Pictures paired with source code
* * * * * * *

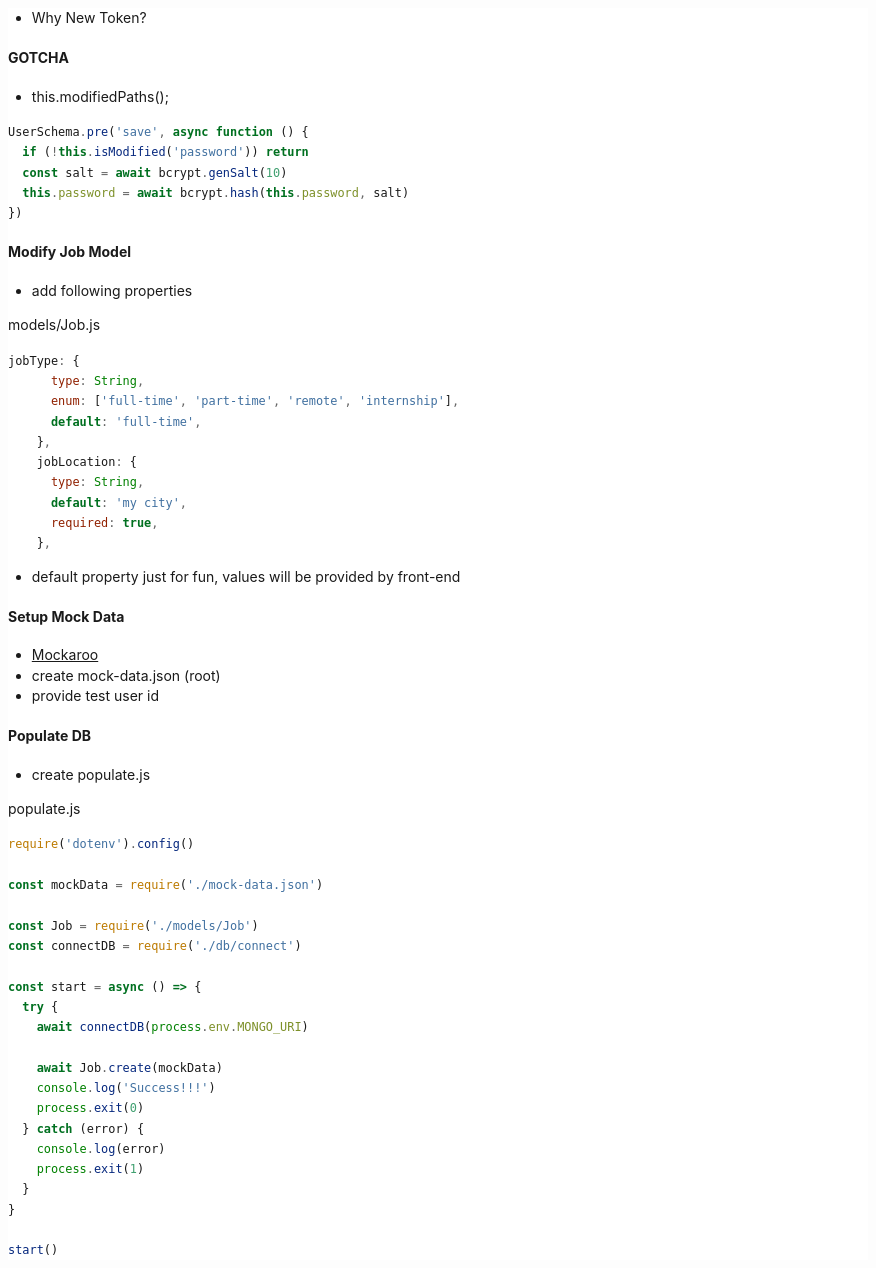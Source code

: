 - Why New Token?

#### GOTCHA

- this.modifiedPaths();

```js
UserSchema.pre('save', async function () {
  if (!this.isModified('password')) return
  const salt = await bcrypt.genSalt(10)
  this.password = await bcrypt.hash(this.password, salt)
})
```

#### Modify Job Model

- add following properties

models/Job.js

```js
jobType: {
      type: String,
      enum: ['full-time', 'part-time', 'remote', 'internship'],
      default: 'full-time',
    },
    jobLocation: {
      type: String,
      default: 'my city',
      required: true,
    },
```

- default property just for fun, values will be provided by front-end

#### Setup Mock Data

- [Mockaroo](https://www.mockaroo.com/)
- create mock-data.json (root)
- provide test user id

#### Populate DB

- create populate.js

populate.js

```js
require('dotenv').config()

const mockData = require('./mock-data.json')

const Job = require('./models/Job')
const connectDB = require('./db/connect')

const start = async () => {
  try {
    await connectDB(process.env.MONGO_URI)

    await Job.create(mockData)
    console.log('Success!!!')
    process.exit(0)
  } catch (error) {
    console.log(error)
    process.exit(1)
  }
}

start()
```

* * * * * * *

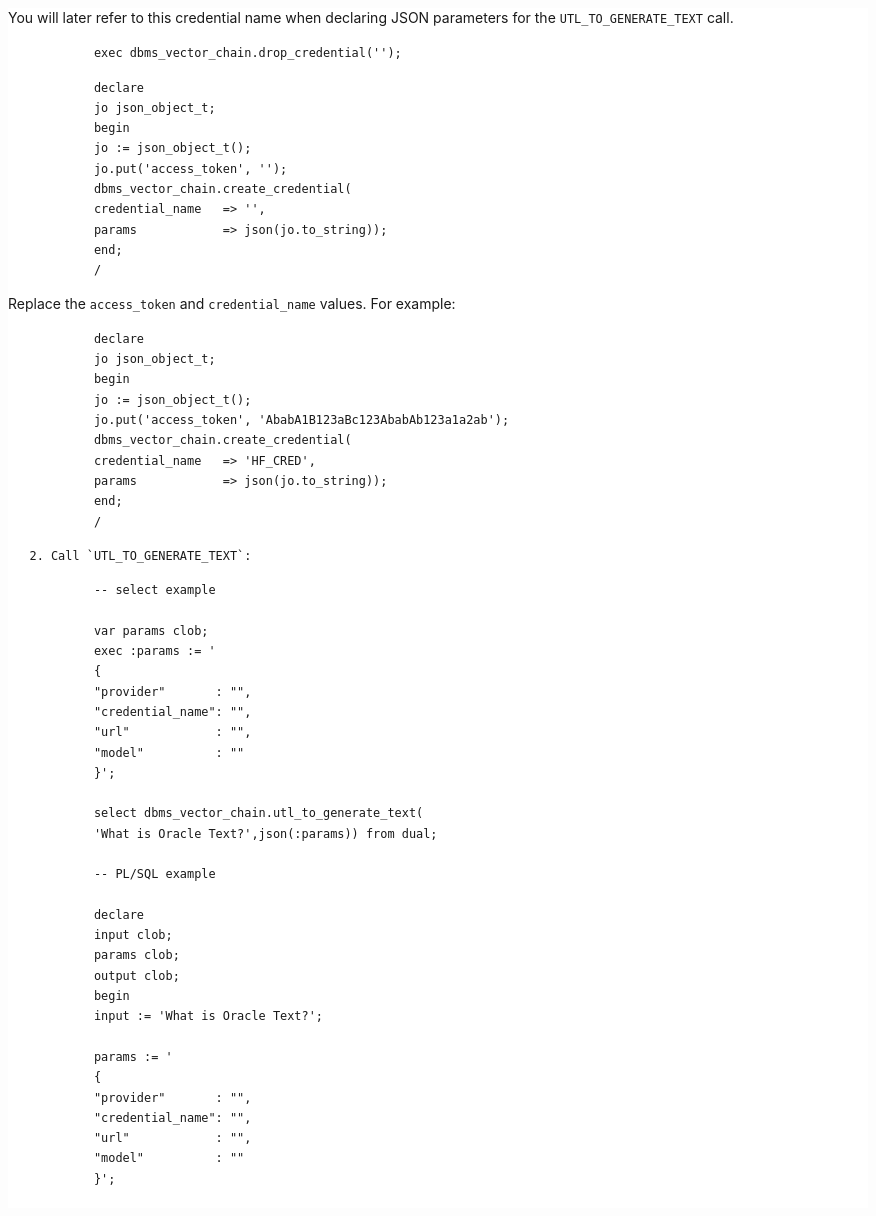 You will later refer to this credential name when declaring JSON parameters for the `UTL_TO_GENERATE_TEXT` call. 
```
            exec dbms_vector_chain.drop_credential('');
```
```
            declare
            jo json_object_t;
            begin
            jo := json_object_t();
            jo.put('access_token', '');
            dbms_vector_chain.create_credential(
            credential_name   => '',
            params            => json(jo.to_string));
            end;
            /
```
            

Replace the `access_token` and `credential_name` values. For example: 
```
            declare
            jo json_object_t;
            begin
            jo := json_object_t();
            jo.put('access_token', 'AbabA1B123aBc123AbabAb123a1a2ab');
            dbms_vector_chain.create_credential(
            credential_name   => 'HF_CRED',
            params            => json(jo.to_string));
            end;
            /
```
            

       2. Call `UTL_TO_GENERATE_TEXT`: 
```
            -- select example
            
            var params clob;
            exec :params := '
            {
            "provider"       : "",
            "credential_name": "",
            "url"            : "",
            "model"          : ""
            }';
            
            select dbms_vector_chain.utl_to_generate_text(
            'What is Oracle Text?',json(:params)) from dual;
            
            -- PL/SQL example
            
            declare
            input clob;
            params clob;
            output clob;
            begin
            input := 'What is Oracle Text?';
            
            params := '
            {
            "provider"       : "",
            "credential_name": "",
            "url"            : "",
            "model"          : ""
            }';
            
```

* * * * * * *

Your assignment => Count each line of the entries that holds the word "console", then state the total and nothing more.

Answer box => 2